Metrics like minutes viewed per month. Like ad revenue. Like click-through. Stickiness. I am not making this up.
I sat through meetings where we were asked to research ways in which to increase the amount of time that users spent in Money. Increase the amount of time! Users always ask for the exact opposite. Users want a Navy Seal relationship with Money — get in quietly, do the job quickly, leave no comrade behind, maybe smoke a little afterwards. We got busy making Money into a needy girlfriend. “Let’s make it so fun and engaging people won’t want to leave!” Users would rather be scheduled for a root canal than to spend another minute trying to balance a checkbook.

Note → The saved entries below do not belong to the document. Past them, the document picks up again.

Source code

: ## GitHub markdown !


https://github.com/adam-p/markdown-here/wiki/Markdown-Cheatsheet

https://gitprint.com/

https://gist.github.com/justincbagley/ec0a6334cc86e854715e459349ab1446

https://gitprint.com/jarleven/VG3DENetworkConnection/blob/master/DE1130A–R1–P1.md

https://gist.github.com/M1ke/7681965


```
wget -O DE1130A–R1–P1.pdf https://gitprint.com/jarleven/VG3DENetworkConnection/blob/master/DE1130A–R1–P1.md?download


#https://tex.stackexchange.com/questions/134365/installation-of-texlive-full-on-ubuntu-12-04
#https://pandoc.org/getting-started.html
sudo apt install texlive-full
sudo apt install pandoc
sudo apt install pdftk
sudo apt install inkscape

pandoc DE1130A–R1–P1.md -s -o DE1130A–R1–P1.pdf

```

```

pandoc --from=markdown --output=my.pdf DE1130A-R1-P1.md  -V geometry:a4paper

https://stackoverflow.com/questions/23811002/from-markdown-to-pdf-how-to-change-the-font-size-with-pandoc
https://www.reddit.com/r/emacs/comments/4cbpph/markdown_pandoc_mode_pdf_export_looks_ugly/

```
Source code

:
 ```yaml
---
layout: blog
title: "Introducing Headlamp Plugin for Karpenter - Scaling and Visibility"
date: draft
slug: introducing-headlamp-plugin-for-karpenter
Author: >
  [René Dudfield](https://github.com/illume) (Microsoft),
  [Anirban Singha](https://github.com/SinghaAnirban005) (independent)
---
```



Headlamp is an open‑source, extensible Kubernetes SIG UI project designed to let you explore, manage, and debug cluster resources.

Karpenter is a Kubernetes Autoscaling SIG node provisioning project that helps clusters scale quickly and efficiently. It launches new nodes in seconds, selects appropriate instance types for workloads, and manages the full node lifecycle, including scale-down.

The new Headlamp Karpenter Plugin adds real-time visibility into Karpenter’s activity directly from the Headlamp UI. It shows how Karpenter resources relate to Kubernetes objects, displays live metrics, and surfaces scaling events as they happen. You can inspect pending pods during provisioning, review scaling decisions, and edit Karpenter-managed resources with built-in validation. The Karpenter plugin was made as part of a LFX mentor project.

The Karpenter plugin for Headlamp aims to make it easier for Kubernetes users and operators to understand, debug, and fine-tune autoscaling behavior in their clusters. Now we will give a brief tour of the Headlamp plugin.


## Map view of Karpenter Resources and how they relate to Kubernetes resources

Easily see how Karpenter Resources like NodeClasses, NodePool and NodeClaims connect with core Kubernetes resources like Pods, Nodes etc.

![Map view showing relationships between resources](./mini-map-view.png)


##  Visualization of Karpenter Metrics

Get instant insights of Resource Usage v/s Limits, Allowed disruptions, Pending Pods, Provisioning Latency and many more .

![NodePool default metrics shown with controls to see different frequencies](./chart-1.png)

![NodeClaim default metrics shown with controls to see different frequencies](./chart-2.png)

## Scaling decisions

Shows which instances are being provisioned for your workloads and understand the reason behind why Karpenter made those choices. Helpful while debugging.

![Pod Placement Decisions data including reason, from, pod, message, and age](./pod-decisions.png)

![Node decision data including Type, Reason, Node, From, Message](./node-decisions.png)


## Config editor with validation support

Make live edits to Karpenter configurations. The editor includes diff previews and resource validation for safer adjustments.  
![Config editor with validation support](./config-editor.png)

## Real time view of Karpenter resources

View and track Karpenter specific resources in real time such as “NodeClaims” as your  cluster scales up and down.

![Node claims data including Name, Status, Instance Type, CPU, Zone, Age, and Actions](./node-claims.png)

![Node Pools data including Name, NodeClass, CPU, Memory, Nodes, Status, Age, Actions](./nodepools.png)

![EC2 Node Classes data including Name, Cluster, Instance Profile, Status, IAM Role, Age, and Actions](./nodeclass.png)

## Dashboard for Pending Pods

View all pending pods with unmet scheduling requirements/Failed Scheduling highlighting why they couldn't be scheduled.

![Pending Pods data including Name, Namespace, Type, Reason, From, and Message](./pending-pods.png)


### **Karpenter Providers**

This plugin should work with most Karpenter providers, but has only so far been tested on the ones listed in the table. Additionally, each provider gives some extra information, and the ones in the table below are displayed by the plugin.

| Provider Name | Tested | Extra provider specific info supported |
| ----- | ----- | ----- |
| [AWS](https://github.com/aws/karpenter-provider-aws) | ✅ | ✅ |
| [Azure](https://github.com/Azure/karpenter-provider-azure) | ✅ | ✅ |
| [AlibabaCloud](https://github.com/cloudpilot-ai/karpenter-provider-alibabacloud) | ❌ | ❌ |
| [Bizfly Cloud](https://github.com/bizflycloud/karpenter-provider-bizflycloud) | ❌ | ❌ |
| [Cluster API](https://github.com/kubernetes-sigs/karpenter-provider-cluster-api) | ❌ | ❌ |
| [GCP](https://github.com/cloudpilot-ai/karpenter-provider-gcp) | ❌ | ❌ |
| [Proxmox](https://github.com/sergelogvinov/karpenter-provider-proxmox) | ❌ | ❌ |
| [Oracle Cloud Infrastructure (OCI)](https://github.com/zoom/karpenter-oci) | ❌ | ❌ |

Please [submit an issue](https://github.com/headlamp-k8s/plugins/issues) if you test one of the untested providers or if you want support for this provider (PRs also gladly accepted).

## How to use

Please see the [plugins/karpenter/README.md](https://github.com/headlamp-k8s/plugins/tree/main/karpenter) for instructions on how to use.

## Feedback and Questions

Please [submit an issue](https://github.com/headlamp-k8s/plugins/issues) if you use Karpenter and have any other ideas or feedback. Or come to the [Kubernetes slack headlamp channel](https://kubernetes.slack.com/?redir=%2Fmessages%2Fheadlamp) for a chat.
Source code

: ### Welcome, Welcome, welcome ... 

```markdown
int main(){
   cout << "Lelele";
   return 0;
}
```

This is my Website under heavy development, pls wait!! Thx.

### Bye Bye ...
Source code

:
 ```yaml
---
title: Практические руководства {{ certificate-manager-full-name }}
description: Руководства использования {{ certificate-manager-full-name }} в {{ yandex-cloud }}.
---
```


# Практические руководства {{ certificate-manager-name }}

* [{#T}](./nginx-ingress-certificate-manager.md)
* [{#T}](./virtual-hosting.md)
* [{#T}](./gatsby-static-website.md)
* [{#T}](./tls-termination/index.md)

A goal was set to increase ad revenue by 600%. At this point in time, during the heady dot-com days, Money was already filled with banner ads. It even installed several icons on the desktop hawking E*Trade and other bygones. How were we supposed to increase the revenue another sixfold? Someone suggested showing the banner ads even faster — essentially increasing the “frame rate,” if you will. Click-through infected the product similarly. Push MSN websites! Get ’em to click through! We get referrals!
It was 1999. Twenty-year-olds were millionaires. Anything was possible. Money was judged as a portal, so a portal it became. Thing is, no one wanted a sticky, ad-serving, time-consuming personal finance application.
Fear not! The story has a happy ending! After all, Money still holds a special spot in my techie heart. I wouldn’t leave it hanging.
Money is no longer laser-focused on beating Quicken. We realized that the PFM pie is much bigger than just getting upper middle class folks to read reviews and buy Money for their favorite uncle. There’s now much more focus on getting simple things done. Integration with MoneyCentral is going well. The web forces you to simplify. And in personal finance software, simple = good.
Funny enough, the other reason the arms race with Quicken is no longer as interesting is that both sides have lost some motivation. Starting with Money 2002, Money has “won“ more reviews than Quicken. It’s often thought to be the superior product by key reviewers. Turns out Quicken’s not that interested in beating Money either. Intuit’s business is founded on taxes and accounting. Just look at the 10-Ks — TurboTax and QuickBooks dwarf any revenues that Quicken brings in. It’s not at all a stretch to say that Quicken’s raison d’etre is to drive TurboTax sales.
And what of treating Money like a web portal? Fortunately, the bubble burst and all sins were forgiven. Money is no longer evaluated on things like minutes of use per month. Sanity has returned and all is well.